Contents

List AWS S3 objects using boto3 with pagination

Contents
Note
  • Counting number of objects under an S3 folder is tricky because AWS console metrics provide the object count for the whole S3 bucket.

  • “aws s3 ls” command is really slow and if you have objects around 10 millions it will take a lot of time.

  • This is a quick PoC code for counting objects under an s3 folder using pagination and hopefully faster new “list_objects_v2” API call.

Tip

Usage info:

$ ./main.py profile region bucket-name [folder-name]
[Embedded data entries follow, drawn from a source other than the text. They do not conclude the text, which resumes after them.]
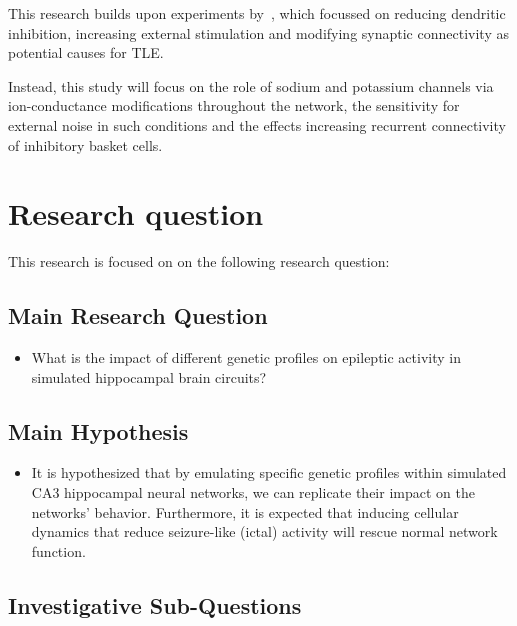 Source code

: This research builds upon experiments by~\textcite{sanjayImpairedDendriticInhibition2015}, 
which focussed on reducing dendritic inhibition, increasing external stimulation and modifying synaptic connectivity as potential causes for TLE\@.

Instead, this study will focus on the role of sodium and potassium channels via ion-conductance modifications throughout the network, 
the sensitivity for external noise in such conditions and the effects increasing recurrent connectivity of inhibitory basket cells.
\pagebreak
\section{Research question}
This research is focused on on the following research question:

\subsection*{Main Research Question}

\begin{itemize}
    \item What is the impact of different genetic profiles on epileptic activity in simulated hippocampal brain circuits?
\end{itemize}

\subsection*{Main Hypothesis}

\begin{itemize}
    \item It is hypothesized that by emulating specific genetic profiles within simulated CA3 hippocampal neural networks, 
    we can replicate their impact on the networks' behavior. Furthermore, it is expected that inducing cellular dynamics that 
    reduce seizure-like (ictal) activity will rescue normal network function.
\end{itemize}

\subsection*{Investigative Sub-Questions}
  • Folder name is optional and if it’s not provided code counts all objects under s3 bucket.

Code

#!/usr/bin/env python3

import boto3
import sys
from botocore.exceptions import ClientError

def check_args():
    if len(sys.argv) < 4:
        print(f'Usage: {sys.argv[0]} profile-name region-name bucket-name [folder-name]')
        exit()
    elif len(sys.argv) == 5:
        return sys.argv[4]
    elif len(sys.argv) == 4:
        return 0

def connect_aws(vProfile, vRegion, vService):
    try:
        boto3.setup_default_session(
            profile_name=vProfile, region_name=vRegion)
        worker = boto3.client(vService)
        return worker
    except ClientError as e:
        print(e)

#
# MAIN STARTS HERE
#
if __name__ == '__main__':
    # Check number of arguments
    gFolderName = check_args()
    # Set vars
    gProfile = sys.argv[1]
    gRegion = sys.argv[2]
    gBucketName = sys.argv[3]
    gCount = 0
    gSubCount = 0
    try:
        # Connect to AWS
        worker_s3 = connect_aws(gProfile, gRegion, 's3')
    except ClientError as e:
        print(e)
    
    # List object under s3 bucket or folder
    paginator = worker_s3.get_paginator("list_objects_v2")
    if gFolderName == 0:
        response = paginator.paginate(Bucket=gBucketName)
    else:
        response = paginator.paginate(Bucket=gBucketName, Prefix=gFolderName)
    for page in response:
        print("Listing files")
        files = page.get("Contents")
        for file in files:
            gCount += 1
            gSubCount += 1
            if gSubCount == 1000000:
                print(f"Total number of object count so far : {gCount}")
                gSubCount = 0
            #print(f"File: {file['Key']}, Size: {file['Size']}, StorageClass: {file['StorageClass']} ")
        print(f"Total Number of objects: {gCount}")